Buradan yola çıkarak KOSGEB'in İşbirliği-Güçbirliği projesi ile arazi toplulaştırmasını birleştirip başlığı, sanayi toplulaştırması olarak belirledim. İki kavram arasında farklılıklar olsa da benzer bir amaca hizmet ettikleri için bu şekilde adlandırılabilir.
Birkaç gündür, ekonomi ile ilgili önemli ve pozitif tartışmalar yapıldığına şahit olduk. Enflasyondaki gıda kökenli gerileme, 2015 son çeyrek büyümesinin beklentileri aşması ve 2015'in tamamında orta yüksek büyümenin görülmesi, özel sektör için faiz indirim sinyalleri, rüzgârın ekonomik anlamda pozitif esmesine neden oldu.
Yukarıda saydığımız genel makro performans göstergeleri bileşenlerine baktığımızda, bu olumlu havanın arkasında olumsuza yakın alt makro verilerce desteklenmesi kırılganlıkların oluşabileceği ihtimalini ortaya çıkarmaktadır. Bu durumda özel sektör dik duruşu kriz etkilerini ve tetikleyicilerini bertaraf edecek güçte değilse olumsuzluklar yayılabilecektir.

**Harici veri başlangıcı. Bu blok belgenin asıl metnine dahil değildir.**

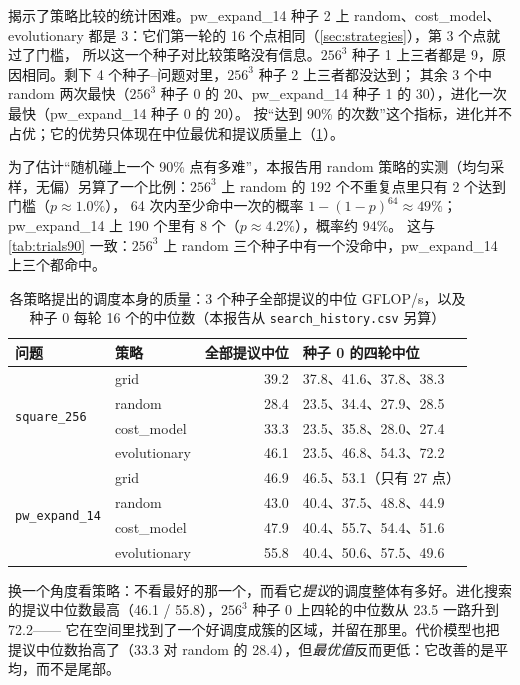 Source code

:\documentclass[11pt,a4paper]{ctexart}
\newcommand{\sk}[1]{\texttt{#1}}
\begin{document}
 揭示了策略比较的统计困难。pw\_expand\_14 种子 2 上 random、cost\_model、evolutionary 都是 3：它们第一轮的 16 个点相同（\cref{sec:strategies}），第 3 个点就过了门槛，
所以这一个种子对比较策略没有信息。$256^3$ 种子 1 上三者都是 9，原因相同。剩下 4 个种子--问题对里，$256^3$ 种子 2 上三者都没达到；
其余 3 个中 random 两次最快（$256^3$ 种子 0 的 20、pw\_expand\_14 种子 1 的 30），进化一次最快（pw\_expand\_14 种子 0 的 20）。
按“达到 90\% 的次数”这个指标，进化并不占优；它的优势只体现在中位最优和提议质量上（\cref{tab:proposals}）。

为了估计“随机碰上一个 90\% 点有多难”，本报告用 random 策略的实测（均匀采样，无偏）另算了一个比例：$256^3$ 上 random 的 192 个不重复点里只有 2 个达到门槛（$p\approx1.0\%$），
64 次内至少命中一次的概率 $1-(1-p)^{64}\approx49\%$；pw\_expand\_14 上 190 个里有 8 个（$p\approx4.2\%$），概率约 94\%。
这与\cref{tab:trials90} 一致：$256^3$ 上 random 三个种子中有一个没命中，pw\_expand\_14 上三个都命中。

\begin{table}[H]
\centering\small
\caption{各策略提出的调度本身的质量：3 个种子全部提议的中位 GFLOP/s，以及种子 0 每轮 16 个的中位数（本报告从 \texttt{search\_history.csv} 另算）}\label{tab:proposals}
\begin{tabular}{llrl}
\toprule
问题 & 策略 & 全部提议中位 & 种子 0 的四轮中位 \\
\midrule
\multirow{4}{*}{\sk{square\_256}} & grid & 39.2 & 37.8、41.6、37.8、38.3 \\
 & random & 28.4 & 23.5、34.4、27.9、28.5 \\
 & cost\_model & 33.3 & 23.5、35.8、28.0、27.4 \\
 & evolutionary & 46.1 & 23.5、46.8、54.3、72.2 \\
\midrule
\multirow{4}{*}{\sk{pw\_expand\_14}} & grid & 46.9 & 46.5、53.1（只有 27 点） \\
 & random & 43.0 & 40.4、37.5、48.8、44.9 \\
 & cost\_model & 47.9 & 40.4、55.7、54.4、51.6 \\
 & evolutionary & 55.8 & 40.4、50.6、57.5、49.6 \\
\bottomrule
\end{tabular}
\end{table}

 换一个角度看策略：不看最好的那一个，而看它\emph{提议}的调度整体有多好。进化搜索的提议中位数最高（46.1 / 55.8），$256^3$ 种子 0 上四轮的中位数从 23.5 一路升到 72.2——
它在空间里找到了一个好调度成簇的区域，并留在那里。代价模型也把提议中位数抬高了（33.3 对 random 的 28.4），但\emph{最优值}反而更低：它改善的是平均，而不是尾部。
\end{document}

Bu tablonun değişmesi için yapısal projeler gündeme getirilmeli ve kırılganlıklar en az seviyeye çekilmelidir. Bu yapısal girişimlerden birisi de, KOSGEB'in İşbirliği-Güçbirliği projesidir. Yaklaşık 200 firma bu destekten faydalanmıştır. Bu destek ile birlikte firmalar ihracat anlamında olumlu adımlar atmış ve dış ülkelere mal satar hale dönüşmüştür. Bu proje ile ülkemizde çokça tartışılan bir kavram olan ortaklık çıkmazına da bir çözüm üretilmiştir. Kesinlikle bir araya gelemez denilen firmalar, (en az 3 veya 5 firma) KOSGEB'in de hibe ve destekleri ile güçbirliği yaparak kendisine Organize Sanayi Bölgelerinden (OSB) yer almış, yatırımlar yapmış ve ülke gelişimine katkıda bulunmuşlardır.
Bu sayede tarımda başlayan arazi toplulaştırması serüveni sanayi sektörüne geçerse, KOSGEB tarzı projeler eşliğinde kalkınma anlayışına yeni bir soluk getirebilir. Buna ilaveten farklı tarzda kümelenmeler ve farklı uzmanlıkta OSB'lerin gelişimine katkı sağlayıp, ülkemizi Orta Gelir Tuzağından kurtarma çabasına katkı sunabilir. İşbirliği, güçbirliğini artırabilir.
Kalkınma ve gelişme yerel kuvvetten beslenirse kalıcılığı ve sürekliliği artacaktır.